- Born: September 15, 1915 Paterson, New Jersey
- Died: September 22, 2007 (aged 92) Demarest, New Jersey
- Occupations: Clothes manufacturer; businessperson
- Known for: Chairman and owner of Ellen Tracy, Inc.
- Spouse(s): Betty Barr ​(before 1998)​ Linda Allard ​(m. 2000)​

= Herbert Gallen =

American businessman (1915–2007)

Herbert Gallen (September 15, 1915 — September 22, 2007) was an American businessperson. He was chairman and owner of Ellen Tracy, Inc., a manufacturer of women's business clothing, for over 50 years until 2003 when the company was sold to Liz Claiborne, Inc. for $180 million.

==Career==
Gallen grew up in Paterson, New Jersey, the son of a fabric manufacturer and grandson of a silk mill owner. After graduating from high school, he went to work for an uncle who owned several auto supply stores. Gallen ran his own store before serving in the army, where he was still involved in the auto parts business during World War II. Because of wartime restrictions, fabric became difficult to acquire and he recognized a chance to take advantage of connections to move into the apparel industry.
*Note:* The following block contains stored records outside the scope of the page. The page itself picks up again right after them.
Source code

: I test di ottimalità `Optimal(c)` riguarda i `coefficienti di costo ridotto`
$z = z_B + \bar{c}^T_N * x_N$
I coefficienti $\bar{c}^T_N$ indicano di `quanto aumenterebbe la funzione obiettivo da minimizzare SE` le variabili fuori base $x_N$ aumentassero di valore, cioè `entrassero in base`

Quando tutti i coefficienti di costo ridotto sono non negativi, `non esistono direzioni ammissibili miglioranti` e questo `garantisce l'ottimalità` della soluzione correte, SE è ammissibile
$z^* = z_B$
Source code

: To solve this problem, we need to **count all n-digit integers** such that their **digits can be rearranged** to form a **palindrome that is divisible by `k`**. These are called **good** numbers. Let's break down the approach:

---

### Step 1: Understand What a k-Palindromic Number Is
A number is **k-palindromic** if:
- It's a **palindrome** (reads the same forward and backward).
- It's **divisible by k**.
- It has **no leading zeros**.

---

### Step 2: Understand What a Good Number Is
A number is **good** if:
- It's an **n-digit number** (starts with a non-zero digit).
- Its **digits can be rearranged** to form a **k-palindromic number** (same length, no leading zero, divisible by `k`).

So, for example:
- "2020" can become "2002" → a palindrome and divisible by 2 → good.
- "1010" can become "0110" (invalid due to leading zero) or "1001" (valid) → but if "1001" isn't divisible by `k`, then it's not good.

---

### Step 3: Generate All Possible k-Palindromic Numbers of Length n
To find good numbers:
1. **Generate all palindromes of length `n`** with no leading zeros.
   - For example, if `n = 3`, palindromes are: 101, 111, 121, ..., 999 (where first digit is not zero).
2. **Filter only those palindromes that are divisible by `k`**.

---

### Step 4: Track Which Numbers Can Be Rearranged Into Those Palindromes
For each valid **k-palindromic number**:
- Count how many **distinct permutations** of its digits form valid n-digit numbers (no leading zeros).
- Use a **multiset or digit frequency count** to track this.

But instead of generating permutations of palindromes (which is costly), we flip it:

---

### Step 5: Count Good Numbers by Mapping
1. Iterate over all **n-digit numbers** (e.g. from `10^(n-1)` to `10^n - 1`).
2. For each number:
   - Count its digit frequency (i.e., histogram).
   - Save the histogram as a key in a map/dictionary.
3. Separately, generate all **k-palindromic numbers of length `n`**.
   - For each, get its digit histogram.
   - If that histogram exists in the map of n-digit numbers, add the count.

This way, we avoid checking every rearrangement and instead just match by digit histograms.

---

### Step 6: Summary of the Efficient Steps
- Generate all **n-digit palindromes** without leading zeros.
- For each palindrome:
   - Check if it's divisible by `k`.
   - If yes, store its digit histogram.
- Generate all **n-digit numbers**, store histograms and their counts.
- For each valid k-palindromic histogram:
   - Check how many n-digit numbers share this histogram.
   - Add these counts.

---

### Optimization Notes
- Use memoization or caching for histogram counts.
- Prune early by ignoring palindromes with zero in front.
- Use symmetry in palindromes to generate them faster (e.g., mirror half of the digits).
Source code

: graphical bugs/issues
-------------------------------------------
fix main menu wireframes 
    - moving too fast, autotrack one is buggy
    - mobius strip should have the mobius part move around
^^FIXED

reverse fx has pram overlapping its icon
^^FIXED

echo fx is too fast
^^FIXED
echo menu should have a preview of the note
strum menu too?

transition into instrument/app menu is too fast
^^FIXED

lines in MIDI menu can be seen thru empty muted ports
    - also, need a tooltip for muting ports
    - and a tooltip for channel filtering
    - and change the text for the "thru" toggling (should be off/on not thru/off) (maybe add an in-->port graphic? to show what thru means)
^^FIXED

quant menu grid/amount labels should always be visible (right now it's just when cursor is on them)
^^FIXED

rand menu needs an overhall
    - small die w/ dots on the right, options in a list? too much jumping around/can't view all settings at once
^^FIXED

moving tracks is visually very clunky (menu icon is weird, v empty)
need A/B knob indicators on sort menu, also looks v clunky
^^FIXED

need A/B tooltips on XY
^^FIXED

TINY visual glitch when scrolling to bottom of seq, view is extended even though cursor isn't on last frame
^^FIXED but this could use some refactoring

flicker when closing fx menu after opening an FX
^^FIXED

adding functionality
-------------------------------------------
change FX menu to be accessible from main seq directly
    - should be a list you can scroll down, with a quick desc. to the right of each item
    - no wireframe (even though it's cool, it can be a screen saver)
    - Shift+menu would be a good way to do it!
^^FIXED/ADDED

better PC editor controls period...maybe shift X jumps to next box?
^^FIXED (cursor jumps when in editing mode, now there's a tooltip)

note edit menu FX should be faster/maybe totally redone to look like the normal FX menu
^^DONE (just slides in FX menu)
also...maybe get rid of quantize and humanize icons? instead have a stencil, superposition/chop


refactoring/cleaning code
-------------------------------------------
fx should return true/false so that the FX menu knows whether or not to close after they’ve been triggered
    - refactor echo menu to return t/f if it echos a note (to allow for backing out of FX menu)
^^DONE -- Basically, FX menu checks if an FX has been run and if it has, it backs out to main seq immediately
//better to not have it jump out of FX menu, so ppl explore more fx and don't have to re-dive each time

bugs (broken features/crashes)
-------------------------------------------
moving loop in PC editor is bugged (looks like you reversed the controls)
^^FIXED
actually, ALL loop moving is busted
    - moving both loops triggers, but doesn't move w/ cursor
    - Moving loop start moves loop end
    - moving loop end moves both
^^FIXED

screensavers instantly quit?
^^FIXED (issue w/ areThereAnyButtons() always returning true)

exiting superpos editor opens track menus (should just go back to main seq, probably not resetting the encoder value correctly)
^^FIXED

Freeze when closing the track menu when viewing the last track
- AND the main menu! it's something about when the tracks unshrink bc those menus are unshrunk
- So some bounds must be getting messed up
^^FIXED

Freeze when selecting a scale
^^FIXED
In 1949, he founded Ellen Tracy, manufacturing women's blouses in New York and selling them for $28.50 a dozen to department stores. Initially, Gallen produced several sample blouses using fabric obtained from a friend, which he then took to major department stores in Manhattan. He visited Franklin Simon & Co., which immediately purchased every blouse he had. The label had a showroom and stockroom on Third Avenue.

Gallen made up the name "Ellen Tracy" because he believed that a women's clothing line should feature a woman's name.<

Gallen married Betty Barr who died in 1998. Gallen subsequently married Linda Allard in 2000. Allard had been working for Gallen since 1962 and she later became the creative force behind Ellen Tracy.